MARY LOUISE KELLY, HOST:

Universal basic income is essentially money that goes directly into people's pockets, no strings attached. It was the cornerstone of Andrew Yang's presidential candidacy. He's campaigning on that idea again in the New York mayoral race. And a handful of cities across the country have instituted similar programs. But guaranteed cash payments - this is not a new idea. Dr. Martin Luther King Jr. was an early proponent of universal basic income.

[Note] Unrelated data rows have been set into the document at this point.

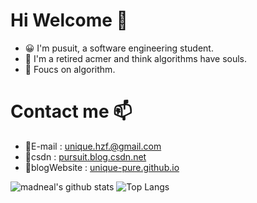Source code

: <!--
**unique-pure/unique-pure** is a ✨ _special_ ✨ repository because its `README.md` (this file) appears on your GitHub profile.

Here are some ideas to get you started:

- 🔭 I’m currently working on ...
- 🌱 I’m currently learning ...
- 👯 I’m looking to collaborate on ...
- 🤔 I’m looking for help with ...
- 💬 Ask me about ...
- 📫 How to reach me: ...
- 😄 Pronouns: ...
- ⚡ Fun fact: ...
-->
# Hi Welcome 👋
- 😀 I'm pusuit, a software engineering student.
- 🌱 I'm a retired acmer and think algorithms have souls.
- 💫 Foucs on algorithm.
# Contact me 📫
- 💬E-mail : [unique.hzf.@gmail.com](https://unique.hzf@gmail.com)
- 💬csdn : [pursuit.blog.csdn.net](https://blog.csdn.net/hzf0701?spm=1001.2101.3001.5343)
- 💬blogWebsite : [unique-pure.github.io](https://unique-pure.github.io)
  
![madneal's github stats](https://github-readme-stats.vercel.app/api?username=unique-pure&show_icons=true&theme=radical) 
![Top Langs](https://github-readme-stats.vercel.app/api/top-langs/?username=unique-pure)
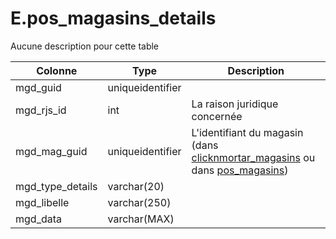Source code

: # E.pos_magasins_details

Aucune description pour cette table

Colonne|Type|Description
---|---|---
mgd_guid|uniqueidentifier|
mgd_rjs_id|int|La raison juridique concernée 
mgd_mag_guid|uniqueidentifier|L'identifiant du magasin (dans [clicknmortar_magasins](generated_clicknmortar_magasins.md) ou dans [pos_magasins](generated_pos_magasins.md)) 
mgd_type_details|varchar(20)|
mgd_libelle|varchar(250)|
mgd_data|varchar(MAX)|

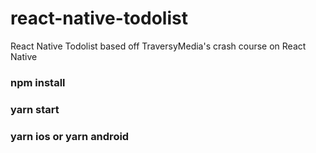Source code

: # react-native-todolist
React Native Todolist based off TraversyMedia's crash course on React Native

### npm install
### yarn start
### yarn ios or yarn android

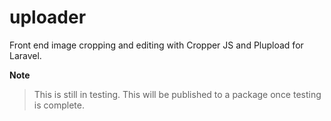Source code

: # uploader
Front end image cropping and editing with Cropper JS and Plupload for Laravel.

**Note**

> This is still in testing. This will be published to a package once testing is complete.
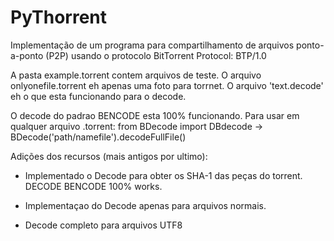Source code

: # PyThorrent

Implementação de um programa para compartilhamento de arquivos ponto-a-ponto (P2P) usando o protocolo BitTorrent Protocol: BTP/1.0

A pasta example.torrent contem arquivos de teste. O arquivo onlyonefile.torrent eh apenas uma foto para torrnet. O arquivo 'text.decode' eh o que esta funcionando para o decode.

O decode do padrao BENCODE esta 100% funcionando. Para usar em qualquer arquivo .torrent: from BDecode import DBdecode -> BDecode('path/namefile').decodeFullFile()

Adições dos recursos (mais antigos por ultimo):

- Implementado o Decode para obter os SHA-1 das peças do torrent. DECODE BENCODE 100% works.

- Implementaçao do Decode apenas para arquivos normais.

- Decode completo para arquivos UTF8
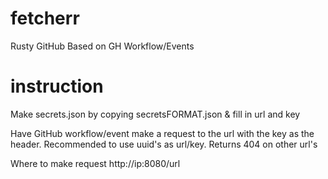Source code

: # fetcherr
Rusty GitHub Based on GH Workflow/Events

# instruction
Make secrets.json by copying secretsFORMAT.json & fill in url and key

Have GitHub workflow/event make a request to the url with the key as the header. Recommended to use uuid's as url/key. Returns 404 on other url's

Where to make request http://ip:8080/url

(SOUNDBITE OF ARCHIVED RECORDING)

MARTIN LUTHER KING JR: It seems to me that the civil rights movement must now begin to organize for the guaranteed annual income, began to organize people all over our country and mobilize forces so that we can bring to the attention of our nation this need and this something which I believe will go a long, long way toward dealing with the Negro's economic problem and the economic problem with many other poor people confronting our nation.

KELLY: Well, on the holiday honoring Dr. King, we wanted to take on this part of his legacy. And so I am joined now by Michael Tubbs. He instituted a universal basic income program in Stockton, Calif., when he was mayor of that city. He now heads a foundation advocating the idea.

Michael Tubbs, hey there.

MICHAEL TUBBS: Hey. Thanks for having me.

KELLY: It's so striking - that quote we just heard - because I think a lot of people, of course, are very aware of Dr. King's vision for racial justice - perhaps less aware that he had a sweeping vision for economic justice, too.

TUBBS: Yeah, absolutely. I think anyone who studies Dr. King realizes that he saw that racial justice and economic justice were intertwined. And that's why he spoke so often about the triple evils of our society, which is unfettered capitalism, excessive militarism and racism. And the work that he was doing was really about eradicating our society of those three things so that we live in a community that elevates the basic human dignity of all people.

KELLY: I mentioned you implemented one of the country's first guaranteed income programs two years ago. Why? What inspired you?

TUBBS: I was inspired by studying Dr. King and realizing that for all the speeches and days of service, no one had told me about a guaranteed income, this radical idea from - and Stockton to be partnering with the Economic Security Project. And what we saw was that it did not take away people's work ethic. It did not change us into a different country, but it actually allowed folks to have a floor to persist during times especially like these ones.

KELLY: If it's such a great idea - and obviously, I can hear that you believe it is - why has it been so slow to catch on? We heard Dr. King there talking about this. That was back in 1967. Your program was one of the first, and it began in 2019, two years ago.

TUBBS: Well, I think any change is scary. And I think far too many people in our country buy into this notion of meritocracy. I think part of it was - also Dr. King talked about is racism - that every time in our country when we try to do something that helps everyone, including Black people and people of color, when we talk about how the most productive times in our country and the way the middle class was built, it was built by giving things to people, by giving land to people, by giving education to people. And I think guaranteed income's in that same vein.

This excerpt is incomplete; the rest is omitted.